GRADUATION IN PUBLIC SCHOOLS.

In close connection with the abuse of literary degrees, is the kindred tendency to graduate pupils upon the completion of all sorts of courses, and to give them diplomas in recognition thereof. A bureau has even been organized to furnish questions to school officers, and to bestow certificates that look like diplomas, upon those who are willing to pay the fees, and to take the examination. The temptation for teachers and superintendents to adopt expedients of this kind, lies in the fact that a diploma has its chief value for the undergraduate. It sets up a goal upon which he may fix his eye, toward which he may work with unflinching perseverance, and for the attainment of which he may be willing to remain at school a year or two longer. But, after it ceases to exert its influence as a motive to sustained effort, it is apt to prove a snare and a curse. It often leads the so-called graduate and his parents to believe that his education is complete, and thus puts an end to all further growth and study. Graduating exercises in the grammar grade may cause a pupil to be satisfied with that course, who might otherwise aspire to go through the high school and the college. In like manner, the high school and the college may aspire to be finishing schools, instead of pointing the brightest minds to snbsequent courses of study and reading. In fact, it may be laid down as a universal proposition, that any institution whose teaching fails to aspire a thirst for further educational advantages, is a dismal failure, and sadly needs a thorough reorganization, as well as the infusion of a different spirit.

FREE TEXT-BOOKS.

In 1892, the number of schools in which text-books were supplied free of cost to the pupils was 2,481. The Act

of May 18, 1893, makes it obligatory upon school directors and controllers to purchase, out of the school fund of the district, text books and other school supplies needed, in addition to those at present in use in the hands of the pupils, or

owned by the district. No legislation has, for years, so thoroughly shaken up the entire school system. The competition between the book firms proved a severe test for the integrity of their agents and the directors with whom they were dealing.
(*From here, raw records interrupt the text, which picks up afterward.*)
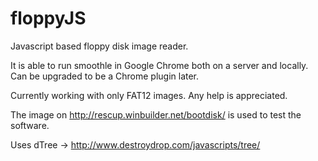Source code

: floppyJS
========

Javascript based floppy disk image reader.

It is able to run smoothle in Google Chrome both on a server and locally. Can be upgraded to be a Chrome plugin later.

Currently working with only FAT12 images. Any help is appreciated.

The image on http://rescup.winbuilder.net/bootdisk/ is used to test the software.

Uses dTree -> http://www.destroydrop.com/javascripts/tree/
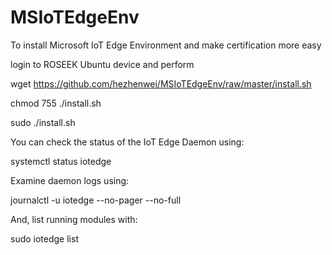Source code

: # MSIoTEdgeEnv
To install Microsoft IoT Edge Environment and make certification more easy


login to ROSEEK Ubuntu device and perform


wget https://github.com/hezhenwei/MSIoTEdgeEnv/raw/master/install.sh

chmod 755 ./install.sh

sudo ./install.sh




You can check the status of the IoT Edge Daemon using:

systemctl status iotedge


Examine daemon logs using:

journalctl -u iotedge --no-pager --no-full


And, list running modules with:

sudo iotedge list
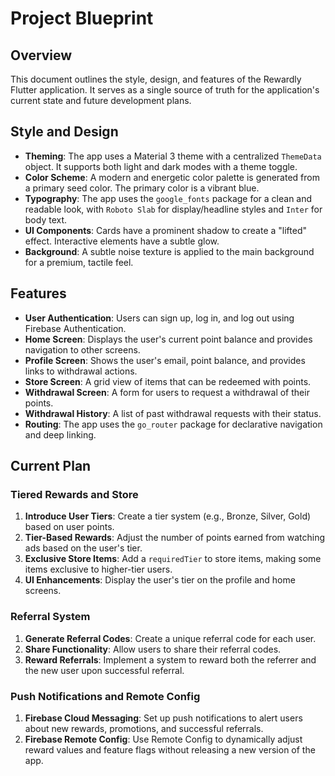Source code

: # Project Blueprint

## Overview

This document outlines the style, design, and features of the Rewardly Flutter application. It serves as a single source of truth for the application's current state and future development plans.

## Style and Design

*   **Theming**: The app uses a Material 3 theme with a centralized `ThemeData` object. It supports both light and dark modes with a theme toggle.
*   **Color Scheme**: A modern and energetic color palette is generated from a primary seed color. The primary color is a vibrant blue.
*   **Typography**: The app uses the `google_fonts` package for a clean and readable look, with `Roboto Slab` for display/headline styles and `Inter` for body text.
*   **UI Components**: Cards have a prominent shadow to create a "lifted" effect. Interactive elements have a subtle glow.
*   **Background**: A subtle noise texture is applied to the main background for a premium, tactile feel.

## Features

*   **User Authentication**: Users can sign up, log in, and log out using Firebase Authentication.
*   **Home Screen**: Displays the user's current point balance and provides navigation to other screens.
*   **Profile Screen**: Shows the user's email, point balance, and provides links to withdrawal actions.
*   **Store Screen**: A grid view of items that can be redeemed with points.
*   **Withdrawal Screen**: A form for users to request a withdrawal of their points.
*   **Withdrawal History**: A list of past withdrawal requests with their status.
*   **Routing**: The app uses the `go_router` package for declarative navigation and deep linking.

## Current Plan

### Tiered Rewards and Store

1.  **Introduce User Tiers**: Create a tier system (e.g., Bronze, Silver, Gold) based on user points.
2.  **Tier-Based Rewards**: Adjust the number of points earned from watching ads based on the user's tier.
3.  **Exclusive Store Items**: Add a `requiredTier` to store items, making some items exclusive to higher-tier users.
4.  **UI Enhancements**: Display the user's tier on the profile and home screens.

### Referral System

1.  **Generate Referral Codes**: Create a unique referral code for each user.
2.  **Share Functionality**: Allow users to share their referral codes.
3.  **Reward Referrals**: Implement a system to reward both the referrer and the new user upon successful referral.

### Push Notifications and Remote Config

1.  **Firebase Cloud Messaging**: Set up push notifications to alert users about new rewards, promotions, and successful referrals.
2.  **Firebase Remote Config**: Use Remote Config to dynamically adjust reward values and feature flags without releasing a new version of the app.

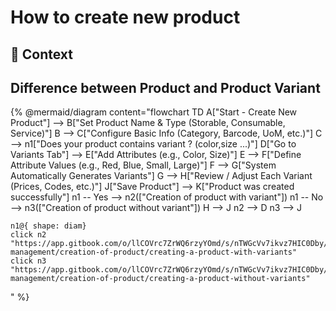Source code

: # How to create new product

## **🧭** Context&#x20;



## Difference between Product and Product Variant&#x20;

{% @mermaid/diagram content="flowchart TD
    A["Start - Create New Product"] --> B["Set Product Name & Type (Storable, Consumable, Service)"]
    B --> C["Configure Basic Info (Category, Barcode, UoM, etc.)"]
    C --> n1["Does your product contains variant ? (color,size ...)"]
    D["Go to Variants Tab"] --> E["Add Attributes (e.g., Color, Size)"]
    E --> F["Define Attribute Values (e.g., Red, Blue, Small, Large)"]
    F --> G["System Automatically Generates Variants"]
    G --> H["Review / Adjust Each Variant (Prices, Codes, etc.)"]
    J["Save Product"] --> K["Product was created successfully"]
    n1 -- Yes --> n2(["Creation of product with variant"])
    n1 -- No --> n3(["Creation of product without variant"])
    H --> J
    n2 --> D
    n3 --> J

    n1@{ shape: diam}
    click n2 "https://app.gitbook.com/o/llCOVrc7ZrWQ6rzyYOmd/s/nTWGcVv7ikvz7HIC0Dby/~/changes/58/odoo/product-management/creation-of-product/creating-a-product-with-variants"
    click n3 "https://app.gitbook.com/o/llCOVrc7ZrWQ6rzyYOmd/s/nTWGcVv7ikvz7HIC0Dby/~/changes/58/odoo/product-management/creation-of-product/creating-a-product-without-variants"

" %}

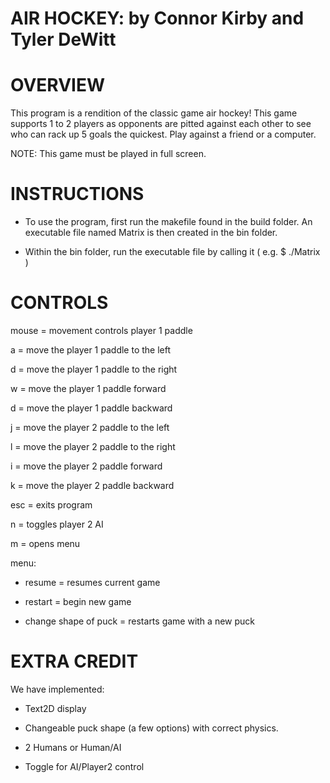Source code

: AIR HOCKEY: by Connor Kirby and Tyler DeWitt
=====================================================

OVERVIEW
========

This program is a rendition of the classic game air hockey! This game supports 1 to 2 players as opponents are pitted against each other to see who can rack up 5 goals the quickest. Play against a friend or a computer. 

NOTE: This game must be played in full screen.

INSTRUCTIONS
============

- To use the program, first run the makefile found in the build folder. An executable file named Matrix is then created in the bin folder.

- Within the bin folder, run the executable file by calling it ( e.g. $ ./Matrix )

CONTROLS
========

mouse = movement controls player 1 paddle

a = move the player 1 paddle to the left

d = move the player 1 paddle to the right

w = move the player 1 paddle forward

d = move the player 1 paddle backward

j = move the player 2 paddle to the left

l = move the player 2 paddle to the right

i = move the player 2 paddle forward

k = move the player 2 paddle backward

esc = exits program

n = toggles player 2 AI

m = opens menu

  menu:
  
  - resume = resumes current game
  
  - restart = begin new game
  
  - change shape of puck = restarts game with a new puck

EXTRA CREDIT
============

We have implemented:

  - Text2D display
  
  - Changeable puck shape (a few options) with correct physics.
  
  - 2 Humans or Human/AI
  
  - Toggle for AI/Player2 control
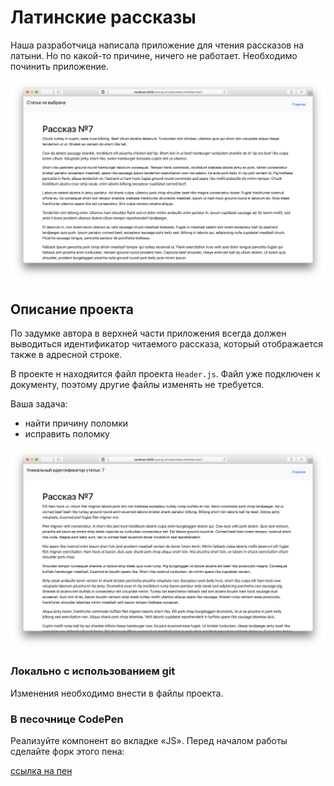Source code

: Латинские рассказы
===

Наша разработчица написала приложение для чтения рассказов на латыни. Но по какой-то причине, ничего не работает. Необходимо починить приложение.

![latin.png](./assets/latin.png)

## Описание проекта

По задумке автора в верхней части приложения всегда должен выводиться идентификатор читаемого рассказа, который отображается также в адресной строке.

В проекте н находяится файл проекта `Header.js`. Файл уже подключен к документу, поэтому другие файлы изменять не требуется.

Ваша задача:
- найти причину поломки
- исправить поломку

![latin-done.png](./assets/latin-done.png)

### Локально с использованием git

Изменения необходимо внести в файлы проекта.

### В песочнице CodePen

Реализуйте компонент во вкладке «JS». Перед началом работы сделайте форк этого пена:

[ссылка на пен](https://codepen.io/Netology/pen/QBZYZO)
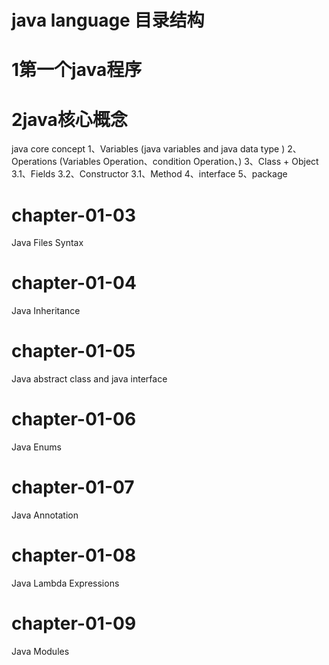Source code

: # java language 目录结构

# 1第一个java程序

# 2java核心概念
java core concept
		1、Variables (java variables and java data type )
		2、Operations (Variables Operation、condition Operation、)
		3、Class + Object
		  3.1、Fields
		  3.2、Constructor
		  3.1、Method
		4、interface
		5、package


# chapter-01-03
Java Files Syntax

# chapter-01-04
Java Inheritance

# chapter-01-05
Java abstract class and java interface

# chapter-01-06
Java Enums

# chapter-01-07
Java Annotation

# chapter-01-08
Java Lambda Expressions

# chapter-01-09
Java Modules
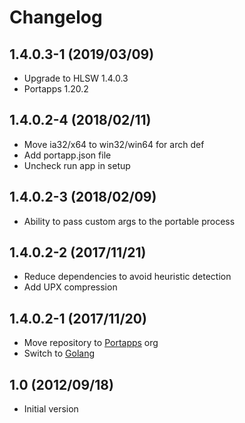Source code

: # Changelog

## 1.4.0.3-1 (2019/03/09)

* Upgrade to HLSW 1.4.0.3
* Portapps 1.20.2

## 1.4.0.2-4 (2018/02/11)

* Move ia32/x64 to win32/win64 for arch def
* Add portapp.json file
* Uncheck run app in setup

## 1.4.0.2-3 (2018/02/09)

* Ability to pass custom args to the portable process

## 1.4.0.2-2 (2017/11/21)

* Reduce dependencies to avoid heuristic detection
* Add UPX compression

## 1.4.0.2-1 (2017/11/20)

* Move repository to [Portapps](https://github.com/portapps) org
* Switch to [Golang](https://golang.org/)

## 1.0 (2012/09/18)

* Initial version
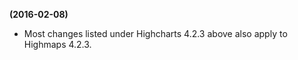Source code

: **(2016-02-08)**
        
- Most changes listed under Highcharts 4.2.3 above also apply to Highmaps 4.2.3.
To their praise be it said, no scandals or crooked dealings. have come to the notice of the Department; but, after the orders were placed, many of the publishers could not furnish the books rapidly enough, hence many of the schools were somewhat embarrassed at the opening of the current school year. The beneficent results of the Free Text Book Act are visible in many of the larger towns and cities. So far as has been ascertained at the present writing, the attendance has greatly increased, especially in the upper grades. The children will no longer be kept from studying certain branches through a lack of the necessary books; nor will the boys be kept out of school, as they reach the advanced grades, because the parents are unable to purchase the text-books. The care of the books will inspire respect for public property, while the danger of infection, which some feared from soiled books, has been largely overcome by the use of paper covers, which can be cast aside and replaced by a fresh cover when a book passes into new hands. The system has not failed, except in schools whose teachers lack disciplinary power.

The free text-book law is a step towards the solution of the most momentous problem now before the people of Pennsylvania. Our industrial life attracts immigrants from foreign countries in countless numbers. Their children must be assimilated by our social and civil life, or they may drift into the criminal classes.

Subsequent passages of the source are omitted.